A transferência de competências do Estado para as autarquias locais incidiu essencialmente sobre a gestão de monumentos e museus. Embora com muitos problemas, nomeadamente ao nível da transferência de recursos humanos e financeiros, não resolvendo nenhum dos problemas existentes, também não se revelou particularmente problemática. Já a integração de serviços e competências sobre a gestão do Património Cultural nas CCDR suscita muitas questões, uma vez que pode colocar em risco uma parte significativa da gestão pública do Património Cultural. Dificulta a definição e promoção de políticas nacionais. Baralha a superintendência política, pois as CCDR não dependem do Ministério da Cultura! Mas o aspecto mais crítico reside no exercício das competências de salvaguarda, licenciamento e fiscalização das intervenções sobre o Património Classificado e arqueológico, pois estas envolvem muitos interesses em conflito, a nível económico, político e social. É muito discutível e duvidoso que estas possam ser convenientemente exercidas por hierarquias e processos de decisão sem especialização técnica e científica. Por outro lado, as CCDR promovem projectos que, simultaneamente, irão licenciar e fiscalizar, o que não é transparente nem favorece a isenção! Os instrumentos especializados de gestão do Património Cultural de âmbito nacional como sistemas de informação, arquivos e bibliotecas especializados, laboratórios e centros de investigação e linhas editoriais ficam em risco.

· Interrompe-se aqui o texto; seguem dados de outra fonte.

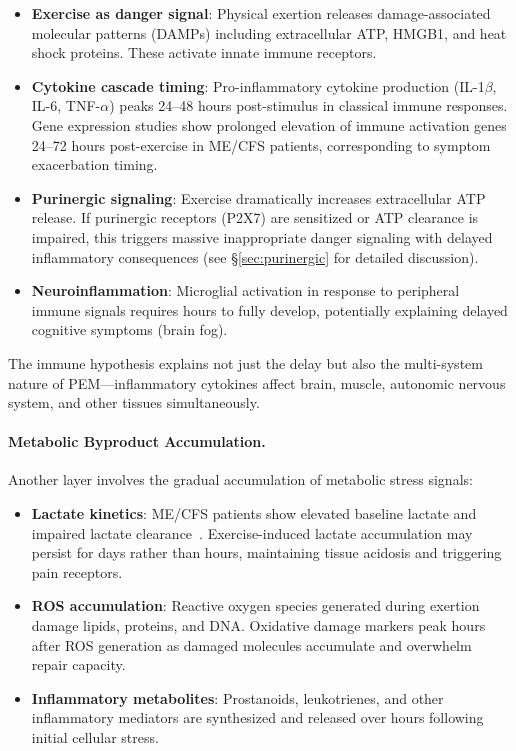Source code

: \begin{itemize}
    \item \textbf{Exercise as danger signal}: Physical exertion releases damage-associated molecular patterns (DAMPs) including extracellular ATP, HMGB1, and heat shock proteins. These activate innate immune receptors.
    \item \textbf{Cytokine cascade timing}: Pro-inflammatory cytokine production (IL-1$\beta$, IL-6, TNF-$\alpha$) peaks 24--48 hours post-stimulus in classical immune responses. Gene expression studies show prolonged elevation of immune activation genes 24--72 hours post-exercise in ME/CFS patients, corresponding to symptom exacerbation timing.
    \item \textbf{Purinergic signaling}: Exercise dramatically increases extracellular ATP release. If purinergic receptors (P2X7) are sensitized or ATP clearance is impaired, this triggers massive inappropriate danger signaling with delayed inflammatory consequences (see \S\ref{sec:purinergic} for detailed discussion).
    \item \textbf{Neuroinflammation}: Microglial activation in response to peripheral immune signals requires hours to fully develop, potentially explaining delayed cognitive symptoms (brain fog).
\end{itemize}

The immune hypothesis explains not just the delay but also the multi-system nature of PEM---inflammatory cytokines affect brain, muscle, autonomic nervous system, and other tissues simultaneously.

\paragraph{Metabolic Byproduct Accumulation.}

Another layer involves the gradual accumulation of metabolic stress signals:

\begin{itemize}
    \item \textbf{Lactate kinetics}: ME/CFS patients show elevated baseline lactate and impaired lactate clearance~\cite{Lien2019lactate}. Exercise-induced lactate accumulation may persist for days rather than hours, maintaining tissue acidosis and triggering pain receptors.
    \item \textbf{ROS accumulation}: Reactive oxygen species generated during exertion damage lipids, proteins, and DNA. Oxidative damage markers peak hours after ROS generation as damaged molecules accumulate and overwhelm repair capacity.
    \item \textbf{Inflammatory metabolites}: Prostanoids, leukotrienes, and other inflammatory mediators are synthesized and released over hours following initial cellular stress.
\end{itemize}

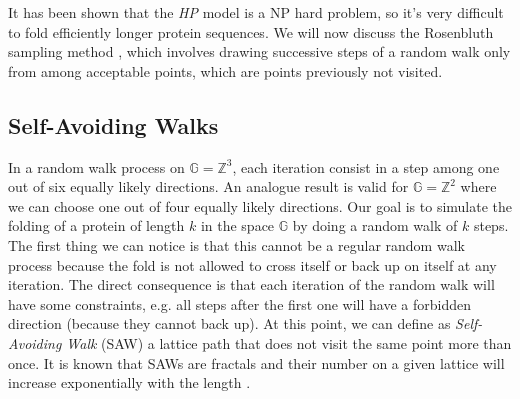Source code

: It has been shown that the \emph{HP} model is a NP hard problem, so it's very difficult to fold efficiently longer protein sequences.
We will now discuss the Rosenbluth sampling method \cite{PERM}, which involves drawing successive steps of a random walk only from among acceptable points, which are points previously not visited.

\subsection{Self-Avoiding Walks}
In a random walk process on $\mathbb{G} = \mathbb{Z}^3$, each iteration consist in a step among one out of six equally likely directions.
An analogue result is valid for $\mathbb{G} = \mathbb{Z}^2$ where we can choose one out of four equally likely directions.
Our goal is to simulate the folding of a protein of length $k$ in the space $\mathbb{G}$ by doing a random walk of $k$ steps.
The first thing we can notice is that this cannot be a regular random walk process because the fold is not allowed to cross itself or back up on itself at any iteration.
The direct consequence is that each iteration of the random walk will have some constraints, e.g. all steps after the first one will have a forbidden direction (because they cannot back up).
At this point, we can define as \emph{Self-Avoiding Walk} (SAW) a lattice path that does not visit the same point more than once.
It is known that SAWs are fractals and their number on a given lattice will increase exponentially with the length \cite{madras1988pivot}.



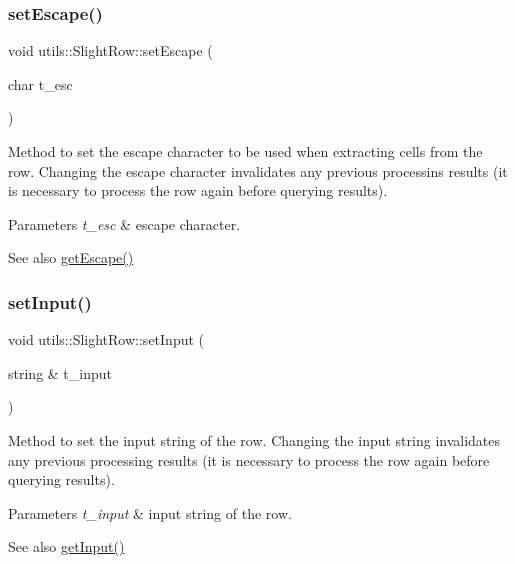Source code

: \subsubsection{\texorpdfstring{set\+Escape()}{setEscape()}}
{\footnotesize\ttfamily void utils\+::\+Slight\+Row\+::set\+Escape (\begin{DoxyParamCaption}\item[{char}]{t\+\_\+esc }\end{DoxyParamCaption})}

Method to set the escape character to be used when extracting cells from the row. Changing the escape character invalidates any previous processins results (it is necessary to process the row again before querying results). 
\begin{DoxyParams}{Parameters}
{\em t\+\_\+esc} & escape character. \\
\hline
\end{DoxyParams}
\begin{DoxySeeAlso}{See also}
\hyperlink{classutils_1_1SlightRow_a75266f8f076b39135677cf54dcff986c}{get\+Escape()} 
\end{DoxySeeAlso}
\mbox{\label{classutils_1_1SlightRow_abb27b43d2dbe46d47805c05f7b87ab82}} 
\subsubsection{\texorpdfstring{set\+Input()}{setInput()}}
{\footnotesize\ttfamily void utils\+::\+Slight\+Row\+::set\+Input (\begin{DoxyParamCaption}\item[{string \&}]{t\+\_\+input }\end{DoxyParamCaption})}

Method to set the input string of the row. Changing the input string invalidates any previous processing results (it is necessary to process the row again before querying results). 
\begin{DoxyParams}{Parameters}
{\em t\+\_\+input} & input string of the row. \\
\hline
\end{DoxyParams}
\begin{DoxySeeAlso}{See also}
\hyperlink{classutils_1_1SlightRow_a8491ac21fba9e5c258e7c1a3bf3da26a}{get\+Input()} 
\end{DoxySeeAlso}
\mbox{\label{classutils_1_1SlightRow_ad26f06a994890c68fedb45ba1e95f25d}} 
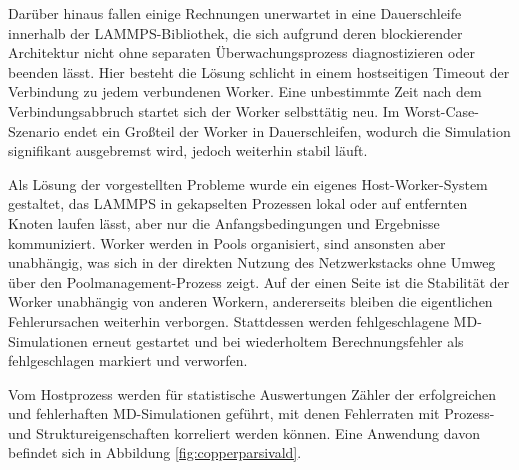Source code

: Darüber hinaus fallen einige Rechnungen unerwartet in eine Dauerschleife innerhalb der LAMMPS-Bibliothek, die sich aufgrund deren blockierender Architektur nicht ohne separaten Überwachungsprozess diagnostizieren oder beenden lässt.
Hier besteht die Lösung schlicht in einem hostseitigen Timeout der Verbindung zu jedem verbundenen Worker.
Eine unbestimmte Zeit nach dem Verbindungsabbruch startet sich der Worker selbsttätig neu.
Im Worst-Case-Szenario endet ein Großteil der Worker in Dauerschleifen, wodurch die Simulation signifikant ausgebremst wird, jedoch weiterhin stabil läuft.

Als Lösung der vorgestellten Probleme wurde ein eigenes Host-Worker-System gestaltet, das LAMMPS in gekapselten Prozessen lokal oder auf entfernten Knoten laufen lässt, aber nur die Anfangsbedingungen und Ergebnisse kommuniziert.
Worker werden in Pools organisiert, sind ansonsten aber unabhängig, was sich in der direkten Nutzung des Netzwerkstacks ohne Umweg über den Poolmanagement-Prozess zeigt.
Auf der einen Seite ist die Stabilität der Worker unabhängig von anderen Workern, andererseits bleiben die eigentlichen Fehlerursachen weiterhin verborgen.
Stattdessen werden fehlgeschlagene MD-Simulationen erneut gestartet und bei wiederholtem Berechnungsfehler als fehlgeschlagen markiert und verworfen.

Vom Hostprozess werden für statistische Auswertungen Zähler der erfolgreichen und fehlerhaften MD-Simulationen geführt, mit denen Fehlerraten mit Prozess- und Struktureigenschaften korreliert werden können.
Eine Anwendung davon befindet sich in Abbildung \ref{fig:copperparsivald}.
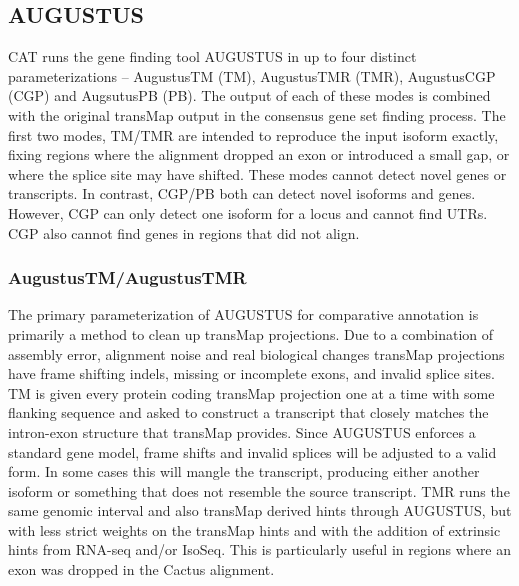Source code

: \documentclass[fleqn,10pt]{wlscirep}
\begin{document}
\subsection{AUGUSTUS}
	CAT runs the gene finding tool AUGUSTUS in up to four distinct parameterizations -- AugustusTM (TM), AugustusTMR (TMR), AugustusCGP (CGP) and AugsutusPB (PB). The output of each of these modes is combined with the original transMap output in the consensus gene set finding process. The first two modes, TM/TMR are intended to reproduce the input isoform exactly, fixing regions where the alignment dropped an exon or introduced a small gap, or where the splice site may have shifted. These modes cannot detect novel genes or transcripts. In contrast, CGP/PB both can detect novel isoforms and genes. However, CGP can only detect one isoform for a locus and cannot find UTRs. CGP also cannot find genes in regions that did not align. 
    
\subsubsection{AugustusTM/AugustusTMR}
	The primary parameterization of AUGUSTUS for comparative annotation is primarily a method to clean up transMap projections. Due to a combination of assembly error, alignment noise and real biological changes transMap projections have frame shifting indels, missing or incomplete exons, and invalid splice sites. TM is given every protein coding transMap projection one at a time with some flanking sequence and asked to construct a transcript that closely matches the intron-exon structure that transMap provides. Since AUGUSTUS enforces a standard gene model, frame shifts and invalid splices will be adjusted to a valid form. In some cases this will mangle the transcript, producing either another isoform or something that does not resemble the source transcript. TMR runs the same genomic interval and also transMap derived hints through AUGUSTUS, but with less strict weights on the transMap hints and with the addition of extrinsic hints from RNA-seq and/or IsoSeq. This is particularly useful in regions where an exon was dropped in the Cactus alignment.
    
\end{document}
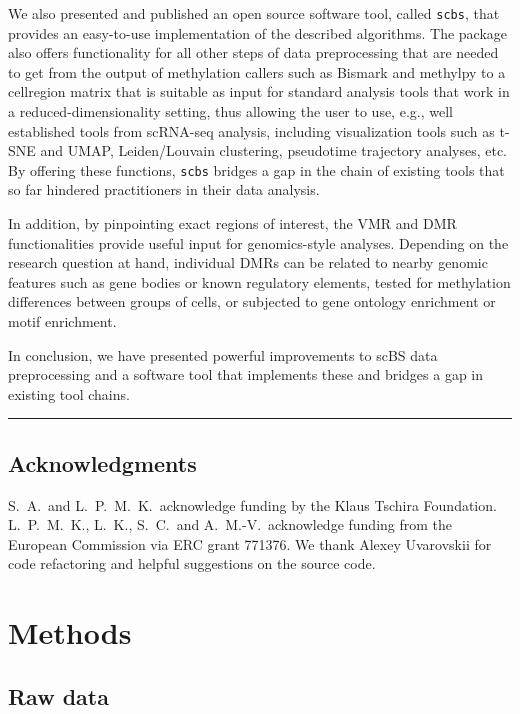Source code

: \documentclass[twocolumn,10pt]{article}
\begin{document}
We also presented and published an open source software tool, called \texttt{scbs}, that provides an easy-to-use implementation of the described algorithms.
The package also offers functionality for all other steps of data preprocessing that are needed to get from the output of methylation callers such as Bismark and methylpy to a cell\texttimes region matrix that is suitable as input for standard analysis tools that work in a reduced-dimensionality setting, thus allowing the user to use, e.g., well established tools from scRNA-seq analysis, including visualization tools such as t-SNE and UMAP, Leiden/Louvain clustering, pseudotime trajectory analyses, etc.
By offering these functions, \texttt{scbs} bridges a gap in the chain of existing tools that so far hindered practitioners in their data analysis.

In addition, by pinpointing exact regions of interest, the VMR and DMR functionalities provide useful input for genomics-style analyses.
Depending on the research question at hand, individual DMRs can be related to nearby genomic features such as gene bodies or known regulatory elements, tested for methylation differences between groups of cells, or subjected to gene ontology enrichment or motif enrichment.

In conclusion, we have presented powerful improvements to scBS data preprocessing and a software tool that implements these and bridges a gap in existing tool chains.



\vspace{1.4ex}
\noindent\hfil\rule{.6\columnwidth}{.2pt}\hfil

\subsection{Acknowledgments}

S.\ A.\ and L.\ P.\ M.\ K.\ acknowledge funding by the Klaus Tschira Foundation.
L.\ P.\ M.\ K., L.\ K., S.\ C.\ and A.\ M.-V.\ acknowledge funding from the European Commission via ERC grant 771376.
We thank Alexey Uvarovskii for code refactoring and helpful suggestions on the source code.


\section{Methods}

\subsection{Raw data}
\end{document}

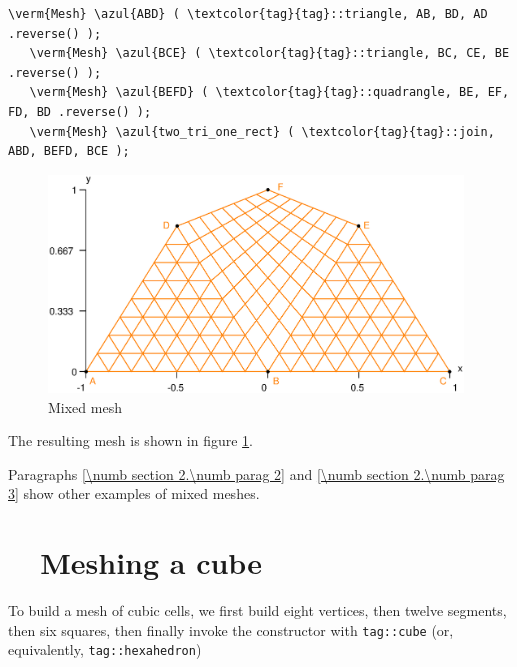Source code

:\begin{Verbatim}[commandchars=\\\{\},formatcom=\small\tt,frame=single,
   label=parag-\ref{\numb section 1.\numb parag 6}.cpp,rulecolor=\color{moldura},
   baselinestretch=0.94,framesep=2mm]
   \verm{Mesh} \azul{ABD} ( \textcolor{tag}{tag}::triangle, AB, BD, AD .reverse() );
   \verm{Mesh} \azul{BCE} ( \textcolor{tag}{tag}::triangle, BC, CE, BE .reverse() );
   \verm{Mesh} \azul{BEFD} ( \textcolor{tag}{tag}::quadrangle, BE, EF, FD, BD .reverse() );
   \verm{Mesh} \azul{two_tri_one_rect} ( \textcolor{tag}{tag}::join, ABD, BEFD, BCE );
\end{Verbatim}

\begin{figure}[ht] \centering
  \includegraphics[width=110mm]{two-tri-one-rect}
  \caption{Mixed mesh}
  \label{\numb section 1.\numb fig 8}
\end{figure}

The resulting mesh is shown in figure \ref{\numb section 1.\numb fig 8}.

Paragraphs \ref{\numb section 2.\numb parag 2} and \ref{\numb section 2.\numb parag 3}
show other examples of mixed meshes.


\section{~~Meshing a cube}\label{\numb section 1.\numb parag 7}

To build a mesh of cubic cells, we first build eight vertices, then twelve segments,
then six squares, then finally invoke the {\small\tt{}} constructor with
{\small\tt\textcolor{tag}{tag}::cube} (or, equivalently,
{\small\tt\textcolor{tag}{tag}::hexahedron})

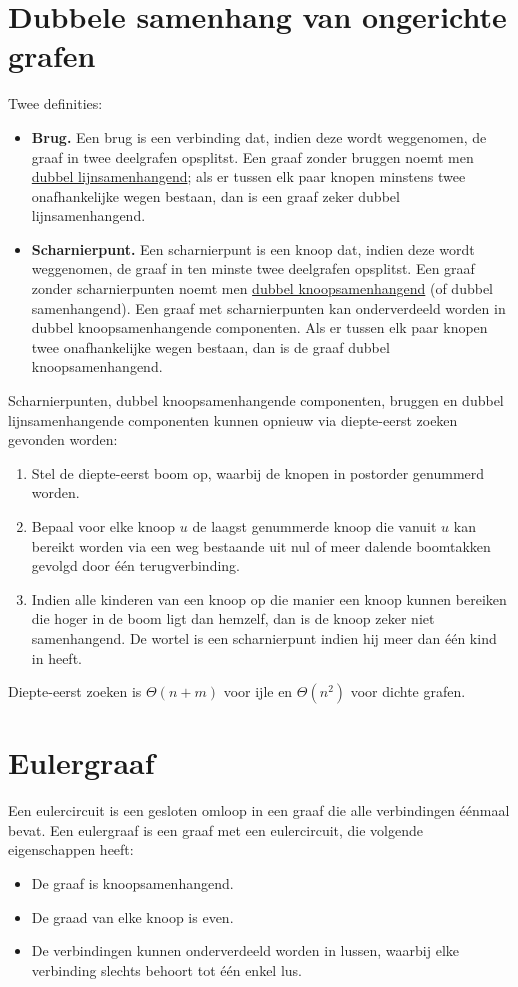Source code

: \section{Dubbele samenhang van ongerichte grafen}
Twee definities:
\begin{itemize}
	\item \textbf{Brug.} Een brug is een verbinding dat, indien deze wordt weggenomen, de graaf in twee deelgrafen opsplitst. Een graaf zonder bruggen noemt men \underline{dubbel lijnsamenhangend}; als er tussen elk paar knopen minstens twee onafhankelijke wegen bestaan, dan is een graaf zeker dubbel lijnsamenhangend.
	\item \textbf{Scharnierpunt.} Een scharnierpunt is een knoop dat, indien deze wordt weggenomen, de graaf in ten minste twee deelgrafen opsplitst. Een graaf zonder scharnierpunten noemt men \underline{dubbel knoopsamenhangend} (of dubbel samenhangend). Een graaf met scharnierpunten kan onderverdeeld worden in dubbel knoopsamenhangende componenten. Als er tussen elk paar knopen twee onafhankelijke wegen bestaan, dan is de graaf dubbel knoopsamenhangend.
\end{itemize}

Scharnierpunten, dubbel knoopsamenhangende componenten, bruggen en dubbel lijnsamenhangende componenten kunnen opnieuw via diepte-eerst zoeken gevonden worden:
\begin{enumerate}
	\item Stel de diepte-eerst boom op, waarbij de knopen in postorder genummerd worden. 
	\item Bepaal voor elke knoop $u$ de laagst genummerde knoop die vanuit $u$ kan bereikt worden via een weg bestaande uit nul of meer dalende boomtakken gevolgd door één terugverbinding. 
	\item Indien alle kinderen van een knoop op die manier een knoop kunnen bereiken die hoger in de boom ligt dan hemzelf, dan is de knoop zeker niet samenhangend. De wortel is een scharnierpunt indien hij meer dan één kind in heeft. 
\end{enumerate}
Diepte-eerst zoeken is $\Theta(n + m)$ voor ijle en $\Theta(n^2)$ voor dichte grafen.
\section{Eulergraaf}
Een eulercircuit is een gesloten omloop in een graaf die alle verbindingen éénmaal bevat. Een eulergraaf is een graaf met een eulercircuit, die volgende eigenschappen heeft:
\begin{itemize}
	\item De graaf is knoopsamenhangend.
	\item De graad van elke knoop is even.
	\item De verbindingen kunnen onderverdeeld worden in lussen, waarbij elke verbinding slechts behoort tot één enkel lus.
\end{itemize}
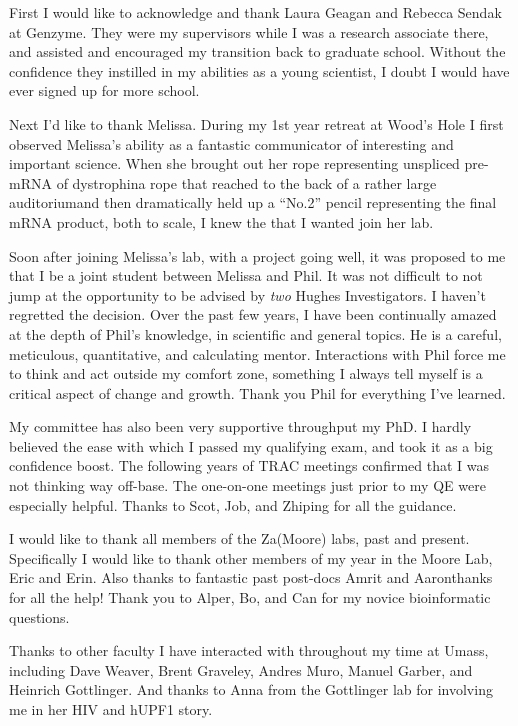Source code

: \acknowledgements{}\label{hd:acknowledgements}

First I would like to acknowledge and thank Laura Geagan and Rebecca Sendak at Genzyme. They were my supervisors while I was a research associate there, and assisted and encouraged my transition back to graduate school. Without the confidence they instilled in my abilities as a young scientist, I doubt I would have ever signed up for more school. 

Next I’d like to thank Melissa. During my 1st year retreat at Wood’s Hole I first observed Melissa's ability as a fantastic communicator of interesting and important science. When she brought out her rope representing unspliced pre-mRNA of dystrophin\textendash a rope that reached to the back of a rather large auditorium\textendash and then dramatically held up a ``No.2'' pencil representing the final mRNA product, both to scale, I knew the that I wanted join her lab. 

Soon after joining Melissa’s lab, with a project going well, it was proposed to me that I be a joint student between Melissa and Phil. It was not difficult to not jump at the opportunity to be advised by \textit{two} Hughes Investigators. I haven’t regretted the decision. Over the past few years, I have been continually amazed at the depth of Phil’s knowledge, in scientific and general topics. He is a careful, meticulous, quantitative, and calculating mentor. Interactions with Phil force me to think and act outside my comfort zone, something I always tell myself is a critical aspect of change and growth. Thank you Phil for everything I’ve learned.

My committee has also been very supportive throughput my PhD. I hardly believed the ease with which I passed my qualifying exam, and took it as a big confidence boost. The following years of TRAC meetings confirmed that I was not thinking way off-base. The one-on-one meetings just prior to my QE were especially helpful. Thanks to Scot, Job, and Zhiping for all the guidance.

I would like to thank all members of the Za(Moore) labs, past and present. Specifically I would like to thank other members of my year in the Moore Lab, Eric and Erin. Also thanks to fantastic past post-docs Amrit and Aaron\textendash thanks for all the help! Thank you to Alper, Bo, and Can for my novice bioinformatic questions.

Thanks to other faculty I have interacted with throughout my time at Umass, including Dave Weaver, Brent Graveley, Andres Muro, Manuel Garber, and Heinrich Gottlinger. And thanks to Anna from the Gottlinger lab for involving me in her HIV and hUPF1 story.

A gestão do Património Cultural não é compaginável com aproximação de centros de decisão com interesses antagónicos. Sem sofismas: a cultura organizacional das CCDR vê o Património Cultural como um “obstáculo ao desenvolvimento”. Por isso, há que perguntar o que significa o Património Cultural para Portugal: um empecilho ou um dos maiores e mais relevantes recursos nacionais? A manutenção da gestão do Património Cultural na competência de organismos públicos especializados e independentes é a única resposta civilizacional, cultural, social e economicamente aceitável.